§ The input

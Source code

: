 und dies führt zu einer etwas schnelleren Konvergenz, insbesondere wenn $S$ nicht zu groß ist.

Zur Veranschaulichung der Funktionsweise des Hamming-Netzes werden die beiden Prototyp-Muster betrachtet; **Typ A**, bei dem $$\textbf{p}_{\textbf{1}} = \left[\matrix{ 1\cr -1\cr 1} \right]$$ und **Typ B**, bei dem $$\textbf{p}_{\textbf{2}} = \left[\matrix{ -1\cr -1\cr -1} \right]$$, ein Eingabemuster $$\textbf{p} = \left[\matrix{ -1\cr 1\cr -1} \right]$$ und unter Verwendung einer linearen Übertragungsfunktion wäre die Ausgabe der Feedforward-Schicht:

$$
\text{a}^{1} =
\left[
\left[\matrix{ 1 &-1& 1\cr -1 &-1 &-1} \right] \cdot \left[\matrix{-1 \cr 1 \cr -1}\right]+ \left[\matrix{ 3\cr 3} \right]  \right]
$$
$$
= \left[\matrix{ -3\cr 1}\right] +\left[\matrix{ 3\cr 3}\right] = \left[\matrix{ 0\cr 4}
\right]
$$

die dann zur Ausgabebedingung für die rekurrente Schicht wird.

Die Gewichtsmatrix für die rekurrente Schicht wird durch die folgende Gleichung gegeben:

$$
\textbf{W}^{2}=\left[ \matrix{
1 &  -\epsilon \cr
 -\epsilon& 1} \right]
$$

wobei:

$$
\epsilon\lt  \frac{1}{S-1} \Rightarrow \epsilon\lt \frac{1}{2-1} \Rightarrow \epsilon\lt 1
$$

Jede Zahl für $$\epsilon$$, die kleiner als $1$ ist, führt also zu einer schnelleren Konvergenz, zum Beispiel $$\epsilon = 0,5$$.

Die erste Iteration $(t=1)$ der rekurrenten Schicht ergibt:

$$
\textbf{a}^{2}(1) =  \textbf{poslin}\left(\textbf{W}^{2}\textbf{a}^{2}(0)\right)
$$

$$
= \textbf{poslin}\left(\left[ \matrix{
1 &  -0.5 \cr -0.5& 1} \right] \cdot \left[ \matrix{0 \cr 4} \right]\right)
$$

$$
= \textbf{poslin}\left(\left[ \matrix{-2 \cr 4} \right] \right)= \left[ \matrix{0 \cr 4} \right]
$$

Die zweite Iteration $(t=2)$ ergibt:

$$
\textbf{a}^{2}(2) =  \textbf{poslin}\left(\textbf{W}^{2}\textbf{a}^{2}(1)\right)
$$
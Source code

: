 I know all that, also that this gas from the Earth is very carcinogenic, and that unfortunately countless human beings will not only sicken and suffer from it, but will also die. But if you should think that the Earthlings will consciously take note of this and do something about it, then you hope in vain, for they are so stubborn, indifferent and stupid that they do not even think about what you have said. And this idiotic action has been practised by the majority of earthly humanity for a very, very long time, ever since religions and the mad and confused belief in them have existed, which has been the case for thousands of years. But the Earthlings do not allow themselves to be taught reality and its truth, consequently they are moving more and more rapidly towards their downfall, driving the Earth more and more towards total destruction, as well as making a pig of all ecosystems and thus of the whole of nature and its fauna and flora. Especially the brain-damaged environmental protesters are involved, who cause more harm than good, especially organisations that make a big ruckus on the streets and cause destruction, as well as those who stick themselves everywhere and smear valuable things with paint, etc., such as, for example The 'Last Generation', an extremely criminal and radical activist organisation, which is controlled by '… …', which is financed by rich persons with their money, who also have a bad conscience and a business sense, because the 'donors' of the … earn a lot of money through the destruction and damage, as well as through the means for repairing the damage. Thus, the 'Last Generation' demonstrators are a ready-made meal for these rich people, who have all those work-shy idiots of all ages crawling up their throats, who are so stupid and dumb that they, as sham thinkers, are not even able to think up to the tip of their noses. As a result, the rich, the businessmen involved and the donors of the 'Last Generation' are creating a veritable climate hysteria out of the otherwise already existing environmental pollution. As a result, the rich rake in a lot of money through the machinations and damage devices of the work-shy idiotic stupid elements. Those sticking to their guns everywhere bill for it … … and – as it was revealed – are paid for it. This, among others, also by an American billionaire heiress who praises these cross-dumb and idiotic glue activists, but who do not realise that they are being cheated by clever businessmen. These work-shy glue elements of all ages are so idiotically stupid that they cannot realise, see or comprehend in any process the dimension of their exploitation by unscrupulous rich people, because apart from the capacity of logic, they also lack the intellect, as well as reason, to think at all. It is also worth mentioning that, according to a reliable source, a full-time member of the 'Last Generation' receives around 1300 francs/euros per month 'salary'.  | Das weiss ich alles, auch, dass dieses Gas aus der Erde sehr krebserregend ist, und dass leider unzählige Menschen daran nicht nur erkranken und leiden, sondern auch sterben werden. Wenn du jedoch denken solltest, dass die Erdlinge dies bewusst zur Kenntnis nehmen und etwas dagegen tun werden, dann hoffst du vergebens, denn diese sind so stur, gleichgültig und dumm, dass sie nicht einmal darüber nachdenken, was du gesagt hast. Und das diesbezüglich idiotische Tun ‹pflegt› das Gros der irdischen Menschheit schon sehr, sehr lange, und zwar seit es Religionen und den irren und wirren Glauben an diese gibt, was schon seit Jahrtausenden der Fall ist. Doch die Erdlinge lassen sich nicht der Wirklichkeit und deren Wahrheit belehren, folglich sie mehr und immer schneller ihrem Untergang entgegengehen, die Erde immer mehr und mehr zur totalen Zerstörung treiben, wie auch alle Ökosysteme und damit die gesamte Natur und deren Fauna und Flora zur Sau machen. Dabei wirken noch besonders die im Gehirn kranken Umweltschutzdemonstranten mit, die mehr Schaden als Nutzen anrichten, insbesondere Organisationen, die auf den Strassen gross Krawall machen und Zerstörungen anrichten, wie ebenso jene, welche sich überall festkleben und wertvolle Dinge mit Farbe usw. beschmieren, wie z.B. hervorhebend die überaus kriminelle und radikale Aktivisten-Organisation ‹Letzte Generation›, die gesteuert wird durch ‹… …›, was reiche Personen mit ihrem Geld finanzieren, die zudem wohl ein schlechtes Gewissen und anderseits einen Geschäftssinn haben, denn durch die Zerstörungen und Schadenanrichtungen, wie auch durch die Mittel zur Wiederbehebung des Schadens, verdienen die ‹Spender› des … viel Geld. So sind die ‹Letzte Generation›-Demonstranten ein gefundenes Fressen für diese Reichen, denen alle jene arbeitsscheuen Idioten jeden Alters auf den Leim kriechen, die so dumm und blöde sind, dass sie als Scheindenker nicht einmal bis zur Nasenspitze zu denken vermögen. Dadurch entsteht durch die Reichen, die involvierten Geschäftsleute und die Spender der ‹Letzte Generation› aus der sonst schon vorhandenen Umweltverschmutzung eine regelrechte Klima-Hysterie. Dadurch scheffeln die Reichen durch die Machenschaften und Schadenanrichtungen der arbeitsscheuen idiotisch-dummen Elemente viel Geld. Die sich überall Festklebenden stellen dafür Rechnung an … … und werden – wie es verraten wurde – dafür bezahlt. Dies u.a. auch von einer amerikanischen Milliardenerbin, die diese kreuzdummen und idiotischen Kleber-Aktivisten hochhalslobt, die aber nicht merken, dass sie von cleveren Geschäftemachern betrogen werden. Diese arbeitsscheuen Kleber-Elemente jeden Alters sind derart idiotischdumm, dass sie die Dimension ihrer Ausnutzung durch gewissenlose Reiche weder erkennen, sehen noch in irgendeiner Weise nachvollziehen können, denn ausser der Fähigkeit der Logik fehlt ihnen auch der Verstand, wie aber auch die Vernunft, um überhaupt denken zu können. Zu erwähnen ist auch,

§ Activity
How many lines of the data above include the word "schnelleren"? Only that number should be returned.

§ Solution for this task
2